» **Action item**
Print the data that follows exactly as it stands, from its first line through the line containing "authenticated the user.", and stop there.

» **Dataset records**
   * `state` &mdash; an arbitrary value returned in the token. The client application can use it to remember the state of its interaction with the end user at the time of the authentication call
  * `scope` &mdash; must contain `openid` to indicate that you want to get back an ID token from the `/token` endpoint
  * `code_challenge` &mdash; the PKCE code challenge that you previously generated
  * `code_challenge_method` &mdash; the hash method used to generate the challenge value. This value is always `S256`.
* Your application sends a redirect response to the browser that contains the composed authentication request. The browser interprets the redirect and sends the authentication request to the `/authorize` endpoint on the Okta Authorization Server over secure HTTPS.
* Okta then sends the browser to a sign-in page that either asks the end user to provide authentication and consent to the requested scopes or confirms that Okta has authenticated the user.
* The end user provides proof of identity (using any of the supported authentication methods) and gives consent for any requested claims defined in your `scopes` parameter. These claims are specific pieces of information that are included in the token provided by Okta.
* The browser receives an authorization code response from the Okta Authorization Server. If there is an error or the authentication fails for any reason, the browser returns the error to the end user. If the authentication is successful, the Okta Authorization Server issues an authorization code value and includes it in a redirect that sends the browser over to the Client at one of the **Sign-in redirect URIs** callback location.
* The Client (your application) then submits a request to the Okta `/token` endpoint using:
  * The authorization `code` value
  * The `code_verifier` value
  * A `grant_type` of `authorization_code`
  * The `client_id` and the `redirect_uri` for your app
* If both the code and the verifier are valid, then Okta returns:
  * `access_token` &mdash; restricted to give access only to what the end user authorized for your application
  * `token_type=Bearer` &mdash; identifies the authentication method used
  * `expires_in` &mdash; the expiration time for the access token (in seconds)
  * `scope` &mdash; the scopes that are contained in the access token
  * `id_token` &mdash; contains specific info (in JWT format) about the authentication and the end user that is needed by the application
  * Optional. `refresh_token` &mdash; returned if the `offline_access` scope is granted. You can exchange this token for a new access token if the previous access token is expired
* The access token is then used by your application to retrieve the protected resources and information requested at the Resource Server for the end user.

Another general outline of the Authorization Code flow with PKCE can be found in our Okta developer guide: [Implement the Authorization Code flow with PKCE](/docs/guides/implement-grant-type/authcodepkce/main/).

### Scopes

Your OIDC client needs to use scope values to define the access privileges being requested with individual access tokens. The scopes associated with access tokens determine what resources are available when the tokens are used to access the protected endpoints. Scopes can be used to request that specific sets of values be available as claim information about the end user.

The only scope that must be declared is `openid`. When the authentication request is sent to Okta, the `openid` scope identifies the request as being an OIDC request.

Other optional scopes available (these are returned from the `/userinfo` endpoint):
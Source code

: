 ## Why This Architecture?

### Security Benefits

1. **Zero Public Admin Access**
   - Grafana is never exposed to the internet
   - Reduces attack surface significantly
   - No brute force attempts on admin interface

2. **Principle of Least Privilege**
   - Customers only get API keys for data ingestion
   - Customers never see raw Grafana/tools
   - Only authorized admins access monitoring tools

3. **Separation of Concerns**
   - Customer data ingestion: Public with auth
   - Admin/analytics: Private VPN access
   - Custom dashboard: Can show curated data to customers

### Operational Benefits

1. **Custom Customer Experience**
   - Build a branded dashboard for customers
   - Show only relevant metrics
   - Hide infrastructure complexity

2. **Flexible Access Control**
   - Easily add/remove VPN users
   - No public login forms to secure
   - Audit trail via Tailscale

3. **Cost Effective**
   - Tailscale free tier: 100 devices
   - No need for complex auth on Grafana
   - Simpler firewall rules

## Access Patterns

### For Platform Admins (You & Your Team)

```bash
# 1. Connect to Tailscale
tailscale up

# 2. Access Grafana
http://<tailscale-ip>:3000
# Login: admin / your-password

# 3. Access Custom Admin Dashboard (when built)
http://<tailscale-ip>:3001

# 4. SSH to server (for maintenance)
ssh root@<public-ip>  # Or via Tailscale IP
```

» **Result of the exercise**
   * `state` &mdash; an arbitrary value returned in the token. The client application can use it to remember the state of its interaction with the end user at the time of the authentication call
  * `scope` &mdash; must contain `openid` to indicate that you want to get back an ID token from the `/token` endpoint
  * `code_challenge` &mdash; the PKCE code challenge that you previously generated
  * `code_challenge_method` &mdash; the hash method used to generate the challenge value. This value is always `S256`.
* Your application sends a redirect response to the browser that contains the composed authentication request. The browser interprets the redirect and sends the authentication request to the `/authorize` endpoint on the Okta Authorization Server over secure HTTPS.
* Okta then sends the browser to a sign-in page that either asks the end user to provide authentication and consent to the requested scopes or confirms that Okta has authenticated the user.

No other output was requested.